Forlì, le proposte dell'Udc per la sanità

FORLI' - Quattro punti estremamente concreti sono lo zoccolo duro di una proposta elaborata dal segretario provinciale UDC Andrea Pasini, per identificare le strategie per il rilancio della AUSL di Forlì. "Prendo la palla al balzo - spiega Pasini - da quanto dichiarato nei giorni scorsi dal presidente della Fondazione Cassa dei Risparmi Dolcini, in merito all'esigenza di una maggior coesione fra maggioranza ed opposizione per affrontare in maniera costruttiva i principali problemi della città. In merito alla sanità forlivese, in particolare, bisogna uscire da questa fase critica senza cadere nel rischio del disfattismo. Per questo, come UDC forlivese, abbiamo elaborato una proposta, che, a fianco del piano di rientro, permetterebbe di colmare quasi totalmente il deficit strutturale dichiarato nello stesso piano".

 

"Il nostro obiettivo è creare un confronto, che possa coinvolgere politici e professionisti, al fine di salvaguardare il patrimonio professionale, tecnologico ed organizzativo, che negli ultimi anni ha portato la sanità forlivese ai più alti livelli nazionali. In questo percorso di salvaguardia dell'eccellenza sanitaria, spero di avere a fianco anche una realtà come la Fondazione Cassa dei Risparmi di Forlì, che, in questi ultimi anni, ha investito con forza in questa direzione".

 

Ecco dunque in sintesi le proposte della segreteria provinciale UDC: "il principale ospedale dell'AUSL deve rimanere il "Morgagni-Pierantoni". Questo Ospedale, ha avuto riconoscimenti da parte del mondo scientifico per qualità delle prestazioni: deve quindi rimanere alto il livello tecnologico e l'eccellenza raggiunta. E' inaccettabile ogni tentativo di frammentazione e trasferimento di servizi: neppure l'avvento di Area Vasta può giustificare comportamenti che vadano in direzioni diverse".

 

"All'Irst sia riconosciuta l'originaria missione di snodo della rete oncologica romagnola per ricerca e cure avanzate di terzo livello, che devono essere erogate alle aziende romagnole che, a loro volta, hanno il dovere di contribuire, con la Regione e i soci privati, al suo finanziamento.
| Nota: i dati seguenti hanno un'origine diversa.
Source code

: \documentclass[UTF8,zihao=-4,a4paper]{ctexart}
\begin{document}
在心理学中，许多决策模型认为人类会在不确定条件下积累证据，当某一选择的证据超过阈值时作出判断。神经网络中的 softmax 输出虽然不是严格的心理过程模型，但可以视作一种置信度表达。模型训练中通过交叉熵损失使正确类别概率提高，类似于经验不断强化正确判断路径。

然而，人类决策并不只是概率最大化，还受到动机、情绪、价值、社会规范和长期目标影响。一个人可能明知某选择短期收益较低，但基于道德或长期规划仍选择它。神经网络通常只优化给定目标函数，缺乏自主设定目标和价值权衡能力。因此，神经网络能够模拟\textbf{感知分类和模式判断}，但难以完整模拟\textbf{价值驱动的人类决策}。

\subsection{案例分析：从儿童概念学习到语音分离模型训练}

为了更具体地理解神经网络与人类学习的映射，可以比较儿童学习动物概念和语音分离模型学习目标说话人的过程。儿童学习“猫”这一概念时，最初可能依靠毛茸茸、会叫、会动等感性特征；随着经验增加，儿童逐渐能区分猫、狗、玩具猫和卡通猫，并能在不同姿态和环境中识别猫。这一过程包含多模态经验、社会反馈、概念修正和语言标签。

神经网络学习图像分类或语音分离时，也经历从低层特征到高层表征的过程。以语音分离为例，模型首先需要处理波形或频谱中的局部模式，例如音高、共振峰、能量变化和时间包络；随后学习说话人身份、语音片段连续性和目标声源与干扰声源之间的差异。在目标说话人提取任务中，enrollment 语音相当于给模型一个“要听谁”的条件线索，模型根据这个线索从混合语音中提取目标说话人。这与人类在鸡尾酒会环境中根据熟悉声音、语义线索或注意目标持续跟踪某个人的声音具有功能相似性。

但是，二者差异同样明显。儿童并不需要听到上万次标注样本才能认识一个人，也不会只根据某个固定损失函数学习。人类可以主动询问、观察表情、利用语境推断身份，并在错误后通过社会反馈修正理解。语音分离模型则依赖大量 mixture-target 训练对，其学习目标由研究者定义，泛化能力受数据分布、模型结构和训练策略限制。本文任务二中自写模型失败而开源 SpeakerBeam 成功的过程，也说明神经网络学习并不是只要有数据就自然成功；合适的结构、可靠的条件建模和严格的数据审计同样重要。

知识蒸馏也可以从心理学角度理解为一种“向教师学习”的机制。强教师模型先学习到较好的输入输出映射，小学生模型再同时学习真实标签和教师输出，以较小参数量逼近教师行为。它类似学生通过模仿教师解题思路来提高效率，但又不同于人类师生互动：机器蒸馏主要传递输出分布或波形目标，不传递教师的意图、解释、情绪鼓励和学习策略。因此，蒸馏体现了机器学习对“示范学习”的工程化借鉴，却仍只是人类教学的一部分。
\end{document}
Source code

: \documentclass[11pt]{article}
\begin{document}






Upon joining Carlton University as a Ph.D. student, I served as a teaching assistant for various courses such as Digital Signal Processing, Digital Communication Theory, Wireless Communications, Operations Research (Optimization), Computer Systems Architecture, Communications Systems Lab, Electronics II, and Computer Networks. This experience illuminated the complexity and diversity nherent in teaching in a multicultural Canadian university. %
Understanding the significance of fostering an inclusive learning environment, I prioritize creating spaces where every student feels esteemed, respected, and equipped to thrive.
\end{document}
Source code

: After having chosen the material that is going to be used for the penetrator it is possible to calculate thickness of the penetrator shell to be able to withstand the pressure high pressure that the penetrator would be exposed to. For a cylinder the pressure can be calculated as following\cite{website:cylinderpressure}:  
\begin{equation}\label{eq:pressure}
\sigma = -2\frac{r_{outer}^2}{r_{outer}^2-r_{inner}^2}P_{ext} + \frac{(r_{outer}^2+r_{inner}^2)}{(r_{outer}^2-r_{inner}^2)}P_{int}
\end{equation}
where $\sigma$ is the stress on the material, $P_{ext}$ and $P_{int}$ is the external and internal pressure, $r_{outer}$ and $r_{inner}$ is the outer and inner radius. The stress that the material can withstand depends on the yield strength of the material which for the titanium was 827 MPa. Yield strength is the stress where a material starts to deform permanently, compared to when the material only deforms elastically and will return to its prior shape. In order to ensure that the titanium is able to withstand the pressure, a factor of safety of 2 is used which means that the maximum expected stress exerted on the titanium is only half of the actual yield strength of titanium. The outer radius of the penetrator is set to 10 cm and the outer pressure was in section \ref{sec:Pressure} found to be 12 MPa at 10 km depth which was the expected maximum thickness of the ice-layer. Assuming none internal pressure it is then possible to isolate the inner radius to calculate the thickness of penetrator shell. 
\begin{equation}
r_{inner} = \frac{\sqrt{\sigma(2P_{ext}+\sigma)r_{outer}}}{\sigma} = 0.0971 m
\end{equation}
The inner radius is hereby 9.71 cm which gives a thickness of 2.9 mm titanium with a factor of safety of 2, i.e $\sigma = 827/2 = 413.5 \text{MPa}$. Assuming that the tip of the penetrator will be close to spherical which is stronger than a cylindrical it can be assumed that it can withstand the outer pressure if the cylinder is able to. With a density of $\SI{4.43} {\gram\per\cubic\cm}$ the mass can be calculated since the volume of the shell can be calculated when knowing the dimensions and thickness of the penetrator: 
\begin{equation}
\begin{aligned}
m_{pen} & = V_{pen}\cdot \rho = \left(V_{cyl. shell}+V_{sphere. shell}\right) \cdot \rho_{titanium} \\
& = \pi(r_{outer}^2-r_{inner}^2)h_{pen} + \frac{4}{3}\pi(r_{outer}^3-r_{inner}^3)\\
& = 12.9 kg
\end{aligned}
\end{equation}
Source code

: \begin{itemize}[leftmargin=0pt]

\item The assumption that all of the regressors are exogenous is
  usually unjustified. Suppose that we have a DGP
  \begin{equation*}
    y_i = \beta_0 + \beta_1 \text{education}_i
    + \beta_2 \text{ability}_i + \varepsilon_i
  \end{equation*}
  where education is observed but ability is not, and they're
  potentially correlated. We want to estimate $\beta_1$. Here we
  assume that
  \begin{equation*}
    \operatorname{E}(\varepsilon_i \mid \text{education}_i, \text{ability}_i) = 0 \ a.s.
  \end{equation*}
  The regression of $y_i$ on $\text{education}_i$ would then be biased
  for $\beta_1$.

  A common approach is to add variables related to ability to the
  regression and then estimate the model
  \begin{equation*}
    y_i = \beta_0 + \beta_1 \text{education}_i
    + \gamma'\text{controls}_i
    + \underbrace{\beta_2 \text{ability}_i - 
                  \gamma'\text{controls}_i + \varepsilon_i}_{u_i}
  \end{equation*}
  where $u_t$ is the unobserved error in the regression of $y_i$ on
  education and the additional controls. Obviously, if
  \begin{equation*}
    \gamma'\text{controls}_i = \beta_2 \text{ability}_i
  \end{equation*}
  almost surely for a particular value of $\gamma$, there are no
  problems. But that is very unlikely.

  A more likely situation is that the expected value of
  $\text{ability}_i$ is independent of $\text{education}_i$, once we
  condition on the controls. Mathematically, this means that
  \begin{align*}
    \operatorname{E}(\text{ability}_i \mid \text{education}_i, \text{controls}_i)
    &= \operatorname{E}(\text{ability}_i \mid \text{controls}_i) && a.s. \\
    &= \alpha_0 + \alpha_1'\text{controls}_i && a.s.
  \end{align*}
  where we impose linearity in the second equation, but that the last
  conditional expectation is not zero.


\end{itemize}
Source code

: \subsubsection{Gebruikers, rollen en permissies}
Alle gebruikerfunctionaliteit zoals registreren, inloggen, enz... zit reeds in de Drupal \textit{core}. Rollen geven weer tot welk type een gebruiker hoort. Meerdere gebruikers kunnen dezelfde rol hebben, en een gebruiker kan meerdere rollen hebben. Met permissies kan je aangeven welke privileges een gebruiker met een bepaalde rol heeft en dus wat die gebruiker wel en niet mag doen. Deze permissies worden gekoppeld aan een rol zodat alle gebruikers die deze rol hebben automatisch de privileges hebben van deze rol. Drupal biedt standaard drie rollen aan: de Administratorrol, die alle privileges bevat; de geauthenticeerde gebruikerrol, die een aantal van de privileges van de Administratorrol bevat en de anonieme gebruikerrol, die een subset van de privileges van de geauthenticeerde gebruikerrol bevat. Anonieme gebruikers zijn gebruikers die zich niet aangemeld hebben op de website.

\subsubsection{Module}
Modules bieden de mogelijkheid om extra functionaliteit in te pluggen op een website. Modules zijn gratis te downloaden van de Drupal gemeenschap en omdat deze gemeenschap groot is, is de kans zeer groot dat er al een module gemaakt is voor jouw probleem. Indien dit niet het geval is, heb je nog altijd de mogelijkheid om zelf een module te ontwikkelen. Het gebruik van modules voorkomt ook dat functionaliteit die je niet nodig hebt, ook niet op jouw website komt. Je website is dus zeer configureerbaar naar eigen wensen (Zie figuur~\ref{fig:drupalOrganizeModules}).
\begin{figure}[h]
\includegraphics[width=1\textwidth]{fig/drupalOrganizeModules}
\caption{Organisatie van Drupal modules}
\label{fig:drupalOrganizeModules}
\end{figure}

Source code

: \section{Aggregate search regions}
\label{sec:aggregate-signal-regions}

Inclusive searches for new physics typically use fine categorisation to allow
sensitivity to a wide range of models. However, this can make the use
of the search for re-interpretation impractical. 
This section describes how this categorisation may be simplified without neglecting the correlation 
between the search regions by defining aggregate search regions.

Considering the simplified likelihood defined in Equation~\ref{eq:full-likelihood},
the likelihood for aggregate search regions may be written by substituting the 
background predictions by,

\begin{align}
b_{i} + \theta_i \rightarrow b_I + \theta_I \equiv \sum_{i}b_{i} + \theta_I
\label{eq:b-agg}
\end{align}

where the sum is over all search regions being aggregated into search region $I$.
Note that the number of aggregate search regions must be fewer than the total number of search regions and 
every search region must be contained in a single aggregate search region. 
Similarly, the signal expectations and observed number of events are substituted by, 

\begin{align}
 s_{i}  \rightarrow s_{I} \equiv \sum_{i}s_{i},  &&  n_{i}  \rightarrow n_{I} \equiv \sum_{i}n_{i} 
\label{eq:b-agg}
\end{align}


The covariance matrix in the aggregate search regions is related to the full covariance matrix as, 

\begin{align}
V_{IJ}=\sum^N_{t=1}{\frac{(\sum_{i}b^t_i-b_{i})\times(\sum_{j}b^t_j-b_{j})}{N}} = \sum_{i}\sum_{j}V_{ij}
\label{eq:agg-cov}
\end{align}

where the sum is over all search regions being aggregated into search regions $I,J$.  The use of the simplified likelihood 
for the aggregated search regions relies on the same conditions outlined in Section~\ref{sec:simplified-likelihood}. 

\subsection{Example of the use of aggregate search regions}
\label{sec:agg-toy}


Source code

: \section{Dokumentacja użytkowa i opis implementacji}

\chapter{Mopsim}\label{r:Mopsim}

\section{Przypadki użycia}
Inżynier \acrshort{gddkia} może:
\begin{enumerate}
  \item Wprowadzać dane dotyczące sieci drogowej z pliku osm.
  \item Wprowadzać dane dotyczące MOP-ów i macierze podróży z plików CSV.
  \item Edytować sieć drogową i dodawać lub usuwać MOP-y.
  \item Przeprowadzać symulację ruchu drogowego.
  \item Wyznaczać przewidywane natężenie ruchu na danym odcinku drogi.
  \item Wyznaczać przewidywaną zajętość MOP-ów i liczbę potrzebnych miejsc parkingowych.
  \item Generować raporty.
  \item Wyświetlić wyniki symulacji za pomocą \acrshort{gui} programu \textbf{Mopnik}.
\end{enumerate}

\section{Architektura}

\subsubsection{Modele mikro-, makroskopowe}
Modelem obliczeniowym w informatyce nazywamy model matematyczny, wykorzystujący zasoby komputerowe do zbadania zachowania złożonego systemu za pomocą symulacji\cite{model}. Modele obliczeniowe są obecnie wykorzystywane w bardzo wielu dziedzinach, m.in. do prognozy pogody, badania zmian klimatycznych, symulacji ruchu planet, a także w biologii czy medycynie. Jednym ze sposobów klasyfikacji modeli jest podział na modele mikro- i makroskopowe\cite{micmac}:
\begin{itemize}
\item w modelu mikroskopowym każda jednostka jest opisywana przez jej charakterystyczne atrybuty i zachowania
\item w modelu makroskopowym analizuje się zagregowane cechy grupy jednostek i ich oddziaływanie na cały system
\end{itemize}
Le attività di primo e secondo livello devono rientrare al Morgagni sotto la direzione della Ausl, in quanto l'attuale organizzazione dell'Irst, dopo il trasferimento dell'Oncologia, si è dimostrata insostenibile dal punto di vista economico".

 

"Ospedale di Forlimpopoli. E' indispensabile rivedere il ruolo di una struttura che dista appena 10 Km da Forlì. Non è giustificabile, poi, dopo l'avvio del Nucleo di Cure Primarie, la presenza di un Pronto Intervento che offre le stesse prestazioni. Non si giustifica un Reparto di Medicina: gli "acuti" devono essere trattati dalla Medicina del Morgagni, lasciando a Forlimpopoli le lungodegenze per post-acuti, eventualmente a gestione infermieristica. Stesso discorso per la Riabilitazione, che deve trovare collocazione presso il Morgagni, riservando a Forlimpopoli un'attività riabilitativa per la lungodegenza ed orientando la restante attività verso forme di assistenza domiciliare ed ambulatoriale".

 

"Area Vasta. E' indispensabile determinarne un assetto più definito, superando forme di coordinamento che condizionano l'autonomia delle singole AUSL oltre i limiti normativi. Occorre rivedere gli accordi sottoscritti tra le Aziende di Area Vasta, che hanno creato forti disparità sul fronte economico fra le stesse aziende (vedi l'accordo sulla mobilità)".